16 - Rotary Position Embeddings (RoPE)

Introduction

Rotary Position Embedding (RoPE) is a position encoding method that encodes position information by rotating the key and query vectors in the attention mechanism. Unlike adding positional embeddings to inputs, RoPE integrates positional information directly into the attention computation through rotation matrices.

Core Concept: Rotation in 2D

RoPE leverages the fact that rotating a 2D vector encodes its position:

For a 2D vector [x, y], rotate by angle θ:

[x', y'] = [x·cos(θ) - y·sin(θ), x·sin(θ) + y·cos(θ)]
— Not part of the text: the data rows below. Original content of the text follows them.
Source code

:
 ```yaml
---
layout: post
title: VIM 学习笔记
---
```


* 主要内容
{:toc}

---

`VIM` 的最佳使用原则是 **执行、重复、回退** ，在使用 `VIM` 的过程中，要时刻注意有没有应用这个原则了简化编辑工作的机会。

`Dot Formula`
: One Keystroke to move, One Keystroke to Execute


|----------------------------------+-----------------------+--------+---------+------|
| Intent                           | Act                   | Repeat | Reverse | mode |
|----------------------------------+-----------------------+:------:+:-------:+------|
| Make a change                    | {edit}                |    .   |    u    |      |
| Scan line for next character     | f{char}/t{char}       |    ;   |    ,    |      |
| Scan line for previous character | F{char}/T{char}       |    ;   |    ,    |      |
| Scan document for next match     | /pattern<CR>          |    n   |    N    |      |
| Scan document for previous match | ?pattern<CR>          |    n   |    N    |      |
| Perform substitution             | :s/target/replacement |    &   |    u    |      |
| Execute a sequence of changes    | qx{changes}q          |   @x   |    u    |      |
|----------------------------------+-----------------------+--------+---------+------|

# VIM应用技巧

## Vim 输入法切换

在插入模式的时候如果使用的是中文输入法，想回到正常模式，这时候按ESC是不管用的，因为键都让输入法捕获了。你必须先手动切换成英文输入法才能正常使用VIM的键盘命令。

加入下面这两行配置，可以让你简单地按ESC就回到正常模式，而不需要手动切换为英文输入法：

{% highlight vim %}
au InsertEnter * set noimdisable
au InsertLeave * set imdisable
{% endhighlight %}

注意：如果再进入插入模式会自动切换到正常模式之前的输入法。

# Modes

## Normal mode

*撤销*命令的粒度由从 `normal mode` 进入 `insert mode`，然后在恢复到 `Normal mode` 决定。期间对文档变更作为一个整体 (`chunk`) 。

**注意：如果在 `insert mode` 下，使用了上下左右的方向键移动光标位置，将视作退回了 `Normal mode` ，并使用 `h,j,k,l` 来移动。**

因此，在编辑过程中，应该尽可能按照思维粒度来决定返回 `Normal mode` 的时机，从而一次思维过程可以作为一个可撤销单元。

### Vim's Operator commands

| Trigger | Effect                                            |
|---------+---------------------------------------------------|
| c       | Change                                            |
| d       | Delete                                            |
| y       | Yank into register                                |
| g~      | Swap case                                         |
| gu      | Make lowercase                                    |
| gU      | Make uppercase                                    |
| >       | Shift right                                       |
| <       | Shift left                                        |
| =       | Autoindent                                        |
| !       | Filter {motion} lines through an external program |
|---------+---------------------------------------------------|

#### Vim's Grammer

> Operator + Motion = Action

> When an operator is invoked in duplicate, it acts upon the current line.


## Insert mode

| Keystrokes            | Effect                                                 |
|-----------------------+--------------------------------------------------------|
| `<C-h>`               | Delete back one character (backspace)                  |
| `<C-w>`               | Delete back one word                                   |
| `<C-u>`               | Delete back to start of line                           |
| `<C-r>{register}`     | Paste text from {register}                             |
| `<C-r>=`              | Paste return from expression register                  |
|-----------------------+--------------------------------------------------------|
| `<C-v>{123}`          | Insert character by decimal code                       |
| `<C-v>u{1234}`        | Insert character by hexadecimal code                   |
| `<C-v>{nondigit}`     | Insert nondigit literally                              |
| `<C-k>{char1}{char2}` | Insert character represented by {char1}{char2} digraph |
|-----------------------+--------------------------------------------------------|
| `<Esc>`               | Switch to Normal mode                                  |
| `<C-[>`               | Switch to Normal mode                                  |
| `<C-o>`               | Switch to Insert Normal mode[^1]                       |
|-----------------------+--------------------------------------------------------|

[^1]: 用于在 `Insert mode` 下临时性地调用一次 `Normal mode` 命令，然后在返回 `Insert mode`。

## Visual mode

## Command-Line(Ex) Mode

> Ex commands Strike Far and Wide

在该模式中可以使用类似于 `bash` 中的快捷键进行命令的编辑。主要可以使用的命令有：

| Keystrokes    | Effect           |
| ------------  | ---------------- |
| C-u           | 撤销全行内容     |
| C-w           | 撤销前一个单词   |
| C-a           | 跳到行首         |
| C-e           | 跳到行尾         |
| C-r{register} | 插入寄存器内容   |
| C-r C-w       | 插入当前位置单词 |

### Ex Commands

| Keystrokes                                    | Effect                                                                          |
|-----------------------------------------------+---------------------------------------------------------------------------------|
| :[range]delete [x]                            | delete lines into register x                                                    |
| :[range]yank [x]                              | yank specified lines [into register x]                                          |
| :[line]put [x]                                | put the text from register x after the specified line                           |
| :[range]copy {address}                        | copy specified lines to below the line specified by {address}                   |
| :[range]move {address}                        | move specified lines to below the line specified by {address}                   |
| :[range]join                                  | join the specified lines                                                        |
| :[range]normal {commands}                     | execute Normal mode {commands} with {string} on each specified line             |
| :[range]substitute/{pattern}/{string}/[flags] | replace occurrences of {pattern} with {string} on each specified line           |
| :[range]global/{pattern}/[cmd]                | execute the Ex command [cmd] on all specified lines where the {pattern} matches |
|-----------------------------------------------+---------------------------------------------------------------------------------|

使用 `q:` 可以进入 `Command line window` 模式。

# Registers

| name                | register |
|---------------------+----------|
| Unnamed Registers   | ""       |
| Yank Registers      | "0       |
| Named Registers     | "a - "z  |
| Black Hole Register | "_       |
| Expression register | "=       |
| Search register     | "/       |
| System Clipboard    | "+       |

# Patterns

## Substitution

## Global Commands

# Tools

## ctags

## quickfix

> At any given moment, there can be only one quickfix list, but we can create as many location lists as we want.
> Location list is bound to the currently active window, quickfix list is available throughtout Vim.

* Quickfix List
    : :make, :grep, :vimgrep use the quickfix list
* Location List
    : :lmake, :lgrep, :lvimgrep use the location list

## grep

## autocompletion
This is equivalent to multiplying by rotation matrix R(θ)

RoPE for Attention

In RoPE, we rotate query and key vectors by amounts proportional to their positions:

qₙ (rotated) = R(θₙ) · qₙ

kₘ (rotated) = R(θₘ) · kₘ

Attention(qₙ, kₘ) ∝ qₙᵀ R(θₘ)ᵀ R(θₙ) kₘ

Properties of Rotation

Rotation preserves inner products between rotated vectors if they are rotated by the same amount:

R(θₙ)qₙ · R(θₙ)kₘ = qₙ · kₘ (when rotated by same angle)

R(θₙ)qₙ · R(θₘ)kₘ = qₙ · (R(θₘ)ᵀ R(θₙ) kₘ) = qₙ · R(θₙ₋θₘ) kₘ

The inner product between rotated vectors depends on the relative rotation (θₙ - θₘ), which is the relative position!

Multi-Dimensional Implementation

For embedding dimension d, we pair dimensions and rotate each pair:

For dimensions (2i, 2i+1) in the vector:

θₙ,₂ᵢ = n · θᵢ where θᵢ = base^(−2i/d)

RoPE(qₙ, 2i) = qₙ,2i · cos(θₙ,₂ᵢ) - qₙ,2i+1 · sin(θₙ,₂ᵢ)

RoPE(qₙ, 2i+1) = qₙ,2i · sin(θₙ,₂ᵢ) + qₙ,2i+1 · cos(θₙ,₂ᵢ)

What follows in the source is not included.